INFORMATION GIVEN —
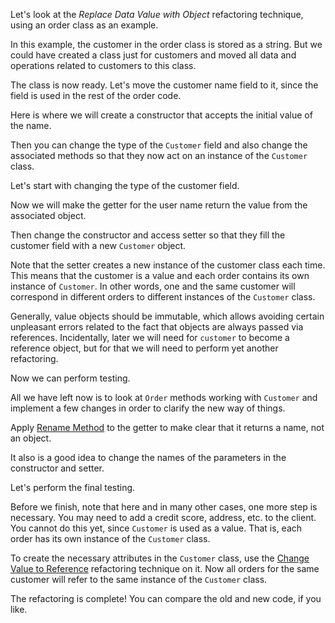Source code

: Let's look at the <i>Replace Data Value with Object</i> refactoring technique, using an order class as an example.

In this example, the customer in the order class is stored as a string. But we could have created a class just for customers and moved all data and operations related to customers to this class.

The class is now ready. Let's move the customer name field to it, since the field is used in the rest of the order code.

Here is where we will create a constructor that accepts the initial value of the name.

Then you can change the type of the <code>Customer</code> field and also change the associated methods so that they now act on an instance of the <code>Customer</code> class.

Let's start with changing the type of the customer field.

Now we will make the getter for the user name return the value from the associated object.

Then change the constructor and access setter so that they fill the customer field with a new <code>Customer</code> object.

Note that the setter creates a new instance of the customer class each time. This means that the customer is a value and each order contains its own instance of <code>Customer</code>. In other words, one and the same customer will correspond in different orders to different instances of the <code>Customer</code> class.

Generally, value objects should be immutable, which allows avoiding certain unpleasant errors related to the fact that objects are always passed via references. Incidentally, later we will need for <code>customer</code> to become a reference object, but for that we will need to perform yet another refactoring.

Now we can perform testing.

All we have left now is to look at <code>Order</code> methods working with <code>Customer</code> and implement a few changes in order to clarify the new way of things.

Apply <a href="/rename-method">Rename Method</a> to the getter to make clear that it returns a name, not an object.

It also is a good idea to change the names of the parameters in the constructor and setter.

Let's perform the final testing.

Before we finish, note that here and in many other cases, one more step is necessary. You may need to add a credit score, address, etc. to the client. You cannot do this yet, since <code>Customer</code> is used as a value. That is, each order has its own instance of the <code>Customer</code> class.

To create the necessary attributes in the <code>Customer</code> class, use the <a href="/change-value-to-reference">Change Value to Reference</a> refactoring technique on it. Now all orders for the same customer will refer to the same instance of the <code>Customer</code> class.

The refactoring is complete! You can compare the old and new code, if you like.
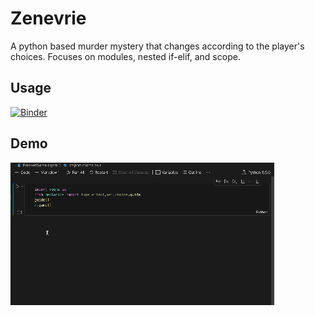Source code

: 
# Zenevrie

A python based murder mystery that changes according to the player's choices. Focuses on modules, nested if-elif, and scope.

## Usage
[![Binder](https://mybinder.org/badge_logo.svg)](https://mybinder.org/v2/gh/Fictionistique/murder-mystery/main)




## Demo

![demo](Untitled.gif)


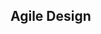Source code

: <link rel="stylesheet" href="{{baseUrl}}/css/textbook.css">

<div class="website-content">

## Agile Design

<div id="main">

<include src="what/embed.md" boilerplate  />

</div>

</div>
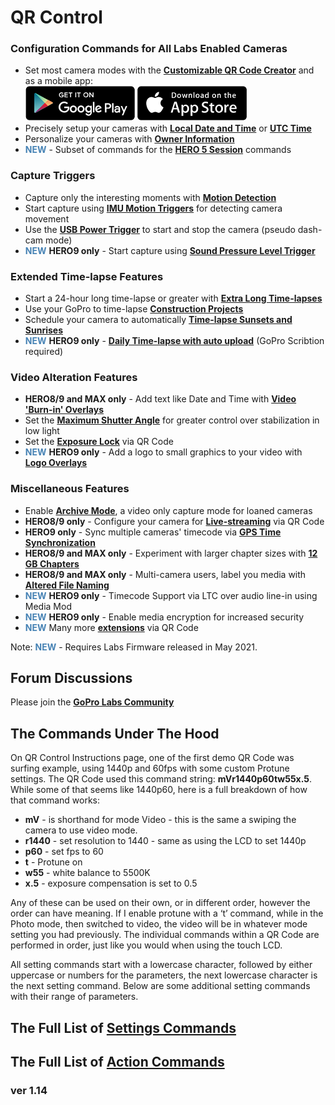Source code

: # QR Control

### Configuration Commands for All Labs Enabled Cameras
* Set most camera modes with the [**Customizable QR Code Creator**](./custom)
and as a mobile app:<br>
[![google play](google-play-823.png)](https://play.google.com/store/apps/details?id=com.miscdata.qrcontrol)
[![apple app store](apple-store-823.png)](https://apps.apple.com/us/app/gopro-app/id1518134202)
* Precisely setup your cameras with [**Local Date and Time**](./precisiontime) or [**UTC Time**](./precisiontime_utc)
* Personalize your cameras with [**Owner Information**](./owner)
* <span style="color:steelblue">**NEW**</span> - Subset of commands for the [**HERO 5 Session**](./session5) commands

### Capture Triggers 
* Capture only the interesting moments with [**Motion Detection**](./motion)
* Start capture using [**IMU Motion Triggers**](./imutrigger) for detecting camera movement
* Use the [**USB Power Trigger**](./usb) to start and stop the camera (pseudo dash-cam mode)
* <span style="color:steelblue">**NEW**</span> **HERO9 only** - Start capture using [**Sound Pressure Level Trigger**](./spltrigger)

### Extended Time-lapse Features
* Start a 24-hour long time-lapse or greater with [**Extra Long Time-lapses**](./longtimelapse)
* Use your GoPro to time-lapse [**Construction Projects**](./construction)
* Schedule your camera to automatically [**Time-lapse Sunsets and Sunrises**](./solartimelapse)
* <span style="color:steelblue">**NEW**</span> **HERO9 only** - [**Daily Time-lapse with auto upload**](./dailytl) (GoPro Scribtion required)

### Video Alteration Features
* **HERO8/9 and MAX only** - Add text like Date and Time with [**Video 'Burn-in' Overlays**](./overlays)
* Set the [**Maximum Shutter Angle**](./maxshut) for greater control over stabilization in low light
* Set the [**Exposure Lock**](./explock) via QR Code
* <span style="color:steelblue">**NEW**</span> **HERO9 only** - Add a logo to small graphics to your video with [**Logo Overlays**](./logo)

### Miscellaneous Features
* Enable [**Archive Mode**](./archive), a video only capture mode for loaned cameras 
* **HERO8/9 only** - Configure your camera for [**Live-streaming**](./rtmp) via QR Code
* **HERO9 only** - Sync multiple cameras' timecode via [**GPS Time Synchronization**](./gpssync)
* **HERO8/9 and MAX only** - Experiment with larger chapter sizes with [**12 GB Chapters**](./chapters)
* **HERO8/9 and MAX only** - Multi-camera users, label you media with [**Altered File Naming**](./basename)
* <span style="color:steelblue">**NEW**</span> **HERO9 only** - Timecode Support via LTC over audio line-in using Media Mod 
* <span style="color:steelblue">**NEW**</span> **HERO9 only** - Enable media encryption for increased security
* <span style="color:steelblue">**NEW**</span> Many more [**extensions**](./extensions) via QR Code

Note: <span style="color:steelblue">**NEW**</span> - Requires Labs Firmware released in May 2021.

## Forum Discussions 

Please join the [**GoPro Labs Community**](https://community.gopro.com/t5/GoPro-Labs/bd-p/GoProLabs)

## The Commands Under The Hood 

On QR Control Instructions page, one of the first demo QR Code was surfing example, using 1440p and 60fps with some custom Protune settings. The QR Code used this command string: **mVr1440p60tw55x.5**. While some of that seems like 1440p60, here is a full breakdown of how that command works:

* **mV** - is shorthand for mode Video - this is the same a swiping the camera to use video mode.
* **r1440** - set resolution to 1440 - same as using the LCD to set 1440p
* **p60** - set fps to 60 
* **t** - Protune on
* **w55** - white balance to 5500K
* **x.5** - exposure compensation is set to 0.5
  
Any of these can be used on their own, or in different order, however the order can have meaning.  If I enable protune with a ‘t’ command, while in the Photo mode, then switched to video, the video will be in whatever mode setting you had previously. The individual commands within a QR Code are performed in order, just like you would when using the touch LCD.

All setting commands start with a lowercase character, followed by either uppercase or numbers for the parameters, the next lowercase character is the next setting command. Below are some additional setting commands with their range of parameters.

## The Full List of [**Settings Commands**](./settings)

## The Full List of [**Action Commands**](./actions)


### ver 1.14
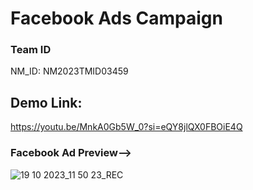 # Facebook Ads Campaign

### Team ID
NM_ID: NM2023TMID03459
  
## Demo Link:
https://youtu.be/MnkA0Gb5W_0?si=eQY8jlQX0FBOiE4Q


### Facebook Ad Preview-->


![19 10 2023_11 50 23_REC](https://github.com/Vishva2003/Naan-Mudhalvan-Digital-Marketing/assets/119120019/df5aa9e2-5951-4d2e-b507-bca8d2ca61f6)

TASK ITEM — Begin with the line holding "### Team ID" and end with the last line of the material. Copy all of them exactly.

RESULT FOR THIS EXERCISE —
### Team ID
NM_ID: NM2023TMID03459
  
## Demo Link:
https://youtu.be/MnkA0Gb5W_0?si=eQY8jlQX0FBOiE4Q


### Facebook Ad Preview-->


![19 10 2023_11 50 23_REC](https://github.com/Vishva2003/Naan-Mudhalvan-Digital-Marketing/assets/119120019/df5aa9e2-5951-4d2e-b507-bca8d2ca61f6)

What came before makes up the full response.